Pengalaman seperti ini, bagi Kasirun Aidi tidak terlepas dari dukungan moril dari keluarganya maupun guru-guru lainnya di sekolah yang sama serta support warga sekitar di Bukit Tinggi. “Mudah-mudahan ini jadi motivasi bagi rekan-rekan guru yg lain terutama anak bangsa lainnya tidak memandang tempat. “Dimanapun pengabdian itu pasti ada jalan. Dan mudah-mudahan ke depannya lagi guru-guru khususnya yg ada di Lobar, makin termotivasi untuk mengabdikan diri pada  bangsa dan negara melalui pendidikai, sehingga bangsa ini menjadi lebih maju,” ungkapnya.

Kasirun sendiri mengabdi sejak Januari 2007 di SDN 3 Bukit Tinggi.

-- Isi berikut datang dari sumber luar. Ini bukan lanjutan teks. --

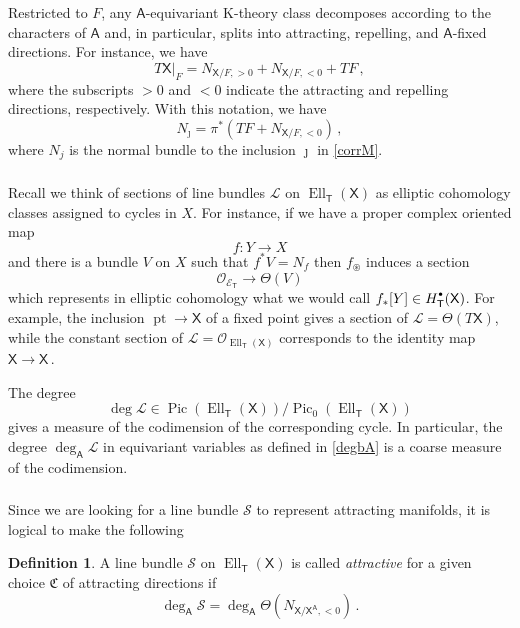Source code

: \documentclass[14pt]{extarticle}
\newcommand{\bT}{\mathsf{T}}
\newcommand{\bA}{\mathsf{A}}
\newcommand{\bX}{\mathsf{X}}
\newcommand{\cL}{\mathscr{L}}
\newcommand{\cE}{\mathscr{E}}
\newcommand{\fC}{\mathfrak{C}}
\newcommand{\cS}{\mathscr{S}}
\newcommand{\cO}{\mathscr{O}}
\newcommand{\Hd}{{H}^{\raisebox{0.5mm}{$\scriptscriptstyle \bullet$}}}
\newcommand{\ppf}{{\circledast}}
\newcommand{\pf}{_{\ppf}}
\DeclareMathOperator{\Ell}{Ell}
\DeclareMathOperator{\pt}{pt}
\DeclareMathOperator{\Pic}{Pic}
\theoremstyle{definition}
\newtheorem{Definition}{Definition}
\begin{document}
  Restricted to $F$, any $\bA$-equivariant K-theory class decomposes
according to the characters of $\bA$ and, in particular, splits into
attracting, repelling, and $\bA$-fixed directions. For instance, we have
%
\begin{equation}
  \label{TXsplit}
  T\bX\big|_{F} = N_{\bX/F,>0} + N_{\bX/F,<0} +T F \,, 
\end{equation}
%
where the subscripts $>0$ and $<0$ indicate the attracting and
repelling directions, respectively. With this notation, we have
%
\begin{equation}
 N_\jmath = \pi^*( TF + N_{\bX/F,<0})  \,,\label{Nj}
 \end{equation}
%
 where $N_j$ is the normal bundle to the inclusion $\jmath$ in
 \eqref{corrM}. 

 \subsubsection{}

 Recall we think of  sections of line bundles $\cL$ on $\Ell_\bT(\bX)$ as
 elliptic cohomology classes assigned to cycles in $X$. For instance,
 if we have a proper complex oriented map
 $$
 f: Y \to X 
 $$
 and there is a bundle $V$ on $X$ such
 that $f^*V = N_{f}$ then $f\pf$ induces a section
 $$
 \cO_{\cE_\bT} \to \Theta(V) 
 $$ 
 which represents in elliptic cohomology what we would call $f_*[Y]
 \in \Hd_\bT(\bX)$. For example, the inclusion $\pt \to \bX$ of a
 fixed point gives a section of
 $\cL=\Theta(T\bX)$, while the constant section of $\cL=\cO_{\Ell_\bT(\bX)}$
 corresponds to the identity map $\bX \to \bX$\,. 

 The degree
 $$
 \deg \cL \in \Pic(\Ell_\bT(\bX)) \big/ \Pic_0(\Ell_\bT(\bX))
 $$
 gives a measure of the codimension of the corresponding cycle. In
 particular, the degree $\deg_\bA \cL$ in equivariant variables
 as defined in \eqref{degbA} is a coarse measure of the
 codimension. 

 \subsubsection{}
 Since we are looking for a line bundle $\cS$ to represent attracting
 manifolds, it is logical to make the following

 \begin{Definition}\label{d_attr}
  A line bundle $\cS$ on $\Ell_\bT(\bX)$ is called \emph{attractive} for a
  given choice $\fC$ of attracting directions if
  \begin{equation}
  \deg_\bA \cS = \deg_\bA \Theta(N_{\bX/\bX^\bA,<0}) \,.
\label{dattr}
\end{equation}%
\end{Definition}
\end{document}
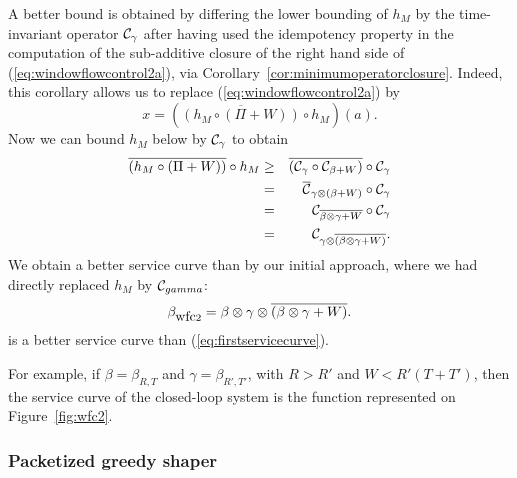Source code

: A better bound is obtained by differing the lower bounding of $h_{M}$ by the time-invariant operator $\mathcal C_{\gamma}$ after having used the idempotency property in the
computation of the sub-additive closure of the right hand side of (\ref{eq:windowflowcontrol2a}),
via Corollary~\ref{cor:minimumoperatorclosure}. Indeed, this corollary allows us to replace
(\ref{eq:windowflowcontrol2a}) by
$$ x = \left( \overline{ \left(  h_{M} \circ \left( \Pi + W \right) \right) } \circ h_M \right) (a). $$
Now we can bound $h_M$ below by $\mathcal C_\gamma$ to obtain
\begin{eqnarray*}
 \overline{ \left(  h_{M} \circ \left( \Pi + W \right) \right) } \circ h_M
  & \geq &  \overline{ (\mathcal C_{\gamma} \circ \mathcal C_{\beta + W})}  \circ \mathcal C_{\gamma} \\
     & = &  \overline{ \mathcal C }_{ \gamma \otimes (\beta + W) }   \circ \mathcal C_{\gamma} \\
  & = & \mathcal C_{ \overline{\beta \otimes \gamma + W } } \circ \mathcal C_{\gamma} \\
  & = & \mathcal C_{ \gamma \otimes \overline{(\beta \otimes \gamma + W) } }.
\end{eqnarray*}
We obtain a better service curve than by our initial approach, where we had directly replaced $h_M$ by $\mathcal C_{gamma}$:
\begin{equation}
\mylabel{eq:secondservicecurve}
 \beta_{\mbox{wfc}2} = \beta \otimes \gamma \otimes \overline { (\beta \otimes \gamma + W)  }.
\end{equation}
is a better service curve than (\ref{eq:firstservicecurve}).

For example, if $\beta = \beta_{R,T}$ and $\gamma = \beta_{R',T'}$, with $R > R'$ and $W < R'(T+T')$, then the service curve of the closed-loop system is the function represented on Figure~\ref{fig:wfc2}.

\begin{figure}[!h]
    \protect{}
\end{figure}

\subsubsection{Packetized greedy shaper}

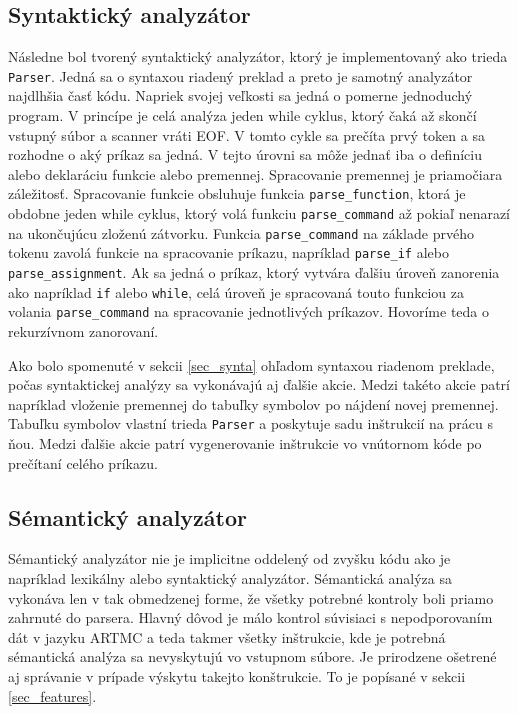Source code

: \subsection{Syntaktický analyzátor}
Následne bol tvorený syntaktický analyzátor, ktorý je implementovaný ako trieda \texttt{Parser}. Jedná sa o syntaxou riadený preklad a preto je samotný analyzátor najdlhšia časť kódu. Napriek svojej veľkosti sa jedná o pomerne jednoduchý program. V princípe je celá analýza jeden while cyklus, ktorý čaká až skončí vstupný súbor a scanner vráti EOF. V tomto cykle sa prečíta prvý token a sa rozhodne o aký príkaz sa jedná. V tejto úrovni sa môže jednať iba o definíciu alebo deklaráciu funkcie alebo premennej. Spracovanie premennej je priamočiara záležitosť. Spracovanie funkcie obsluhuje funkcia \texttt{parse\_function}, ktorá je obdobne jeden while cyklus, ktorý volá funkciu \texttt{parse\_command} až pokiaľ nenarazí na ukončujúcu zloženú zátvorku. Funkcia \texttt{parse\_command}
na základe prvého tokenu zavolá funkcie na spracovanie príkazu, napríklad \texttt{parse\_if} alebo \texttt{parse\_assignment}. Ak sa jedná o príkaz, ktorý vytvára ďalšiu úroveň zanorenia ako napríklad \texttt{if} alebo \texttt{while}, celá úroveň je spracovaná touto funkciou za volania  \texttt{parse\_command} na spracovanie jednotlivých príkazov. Hovoríme teda o rekurzívnom zanorovaní.

Ako bolo spomenuté v sekcii \ref{sec_synta} ohľadom syntaxou riadenom preklade, počas syntaktickej analýzy sa vykonávajú aj ďalšie akcie. Medzi takéto akcie patrí napríklad vloženie premennej do tabuľky symbolov po nájdení novej premennej. Tabuľku symbolov vlastní trieda \texttt{Parser} a poskytuje sadu inštrukcií na prácu s ňou. Medzi ďalšie akcie patrí vygenerovanie inštrukcie vo vnútornom kóde po prečítaní celého príkazu. 

\subsection{Sémantický analyzátor}
Sémantický analyzátor nie je implicitne oddelený od zvyšku kódu ako je napríklad lexikálny alebo syntaktický analyzátor. Sémantická analýza sa vykonáva len v tak obmedzenej forme, že všetky potrebné kontroly boli priamo zahrnuté do parsera. Hlavný dôvod je málo kontrol súvisiaci s nepodporovaním dát v jazyku ARTMC a teda takmer všetky inštrukcie, kde je potrebná sémantická analýza sa nevyskytujú vo vstupnom súbore. Je prirodzene ošetrené aj správanie v prípade výskytu takejto konštrukcie. To je popísané v sekcii \ref{sec_features}.

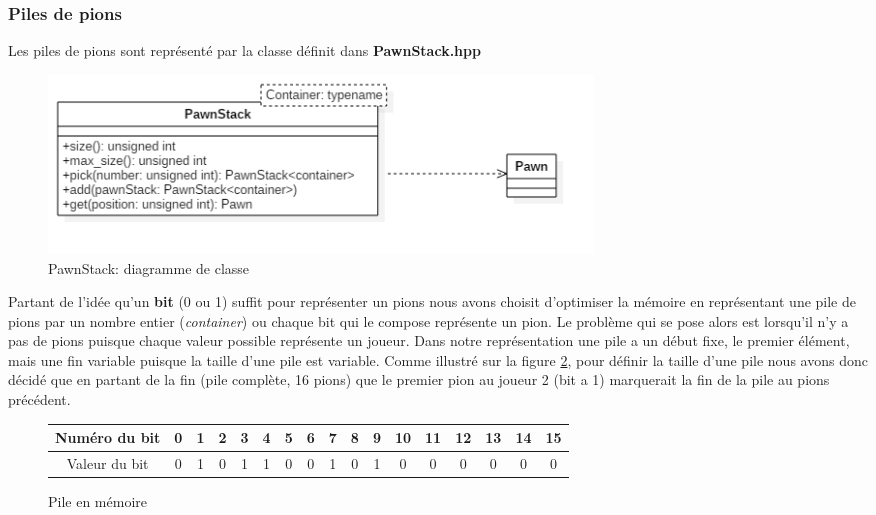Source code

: \documentclass[article, backcover, french, nodocumentinfo]{upmethodology-document}
\begin{document}
			\subsubsection{Piles de pions}
					Les piles de pions sont représenté par la classe  définit dans \textbf{PawnStack.hpp}
					\begin{figure}[H]
						\centering
						\includegraphics[width=0.7\textwidth]{figures/PawnStackDiagram}
						\caption{PawnStack: diagramme de classe}
						\label{fig:PawnStackDiagram}
					\end{figure}
					Partant de l'idée qu'un \textbf{bit} (0 ou 1) suffit pour représenter un pions nous avons choisit d'optimiser la mémoire en représentant une pile de pions par un nombre entier (\textit{container}) ou chaque bit qui le compose représente un pion. Le problème qui se pose alors est lorsqu'il n'y a pas de pions puisque chaque valeur possible représente un joueur.
					Dans notre représentation une pile a un début fixe, le premier élément, mais une fin variable puisque la taille d'une pile est variable. Comme illustré sur la figure \ref{fig:pile_mémoire}, pour définir la taille d'une pile nous avons donc décidé que en partant de la fin (pile complète, 16 pions) que le premier pion au joueur 2 (bit a 1) marquerait la fin de la pile au pions précédent.
					\begin{figure}[H]
						\begin{center}
							\begin{tabular}{|c|c|c|c|c|c|c|c|c|c|c|c|c|c|c|c|c|}
								\hline
								Numéro du bit & 0 & 1 & 2 & 3 & 4 & 5 & 6 & 7 & 8 & 9 & 10 & 11 & 12 & 13 & 14 & 15\\
								\hline
								Valeur du bit & 0\cellcolor{green} & 1\cellcolor{green} & 0\cellcolor{green} & 1\cellcolor{green} & 1\cellcolor{green} & 0\cellcolor{green} & 0\cellcolor{green} & 1\cellcolor{green} & 0\cellcolor{green} & 1\cellcolor{orange} & 0\cellcolor{red} & 0\cellcolor{red} & 0\cellcolor{red} & 0\cellcolor{red} & 0\cellcolor{red} & 0\cellcolor{red}\\
								\hline
							\end{tabular}
						\end{center}
						\caption{Pile en mémoire}
						\label{fig:pile_mémoire}
					\end{figure}
\end{document}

Akses jalan menuju ke sekolah ini cukup memperihatinkan jika tidak dikatakan cukup parah. Namun terpanggil akan kewajibannya sebagai seorang guru yang sebelumnya mengajar di Kota Mataram, ia rela melepasnya dan lebih memilih ke daerah terpencil. Disamping di sekolah tersebut gurunya masih sangat-sangat kurang, padahal rombongan belajarnya sudah 6 kelas. “Seluruhnya saat ini 5 orang guru, dua guru PNS dan sisanya masih honorer. Kepala Sekolah saja baru dua tahun di tempatkan di sini,” jelas Kasirun.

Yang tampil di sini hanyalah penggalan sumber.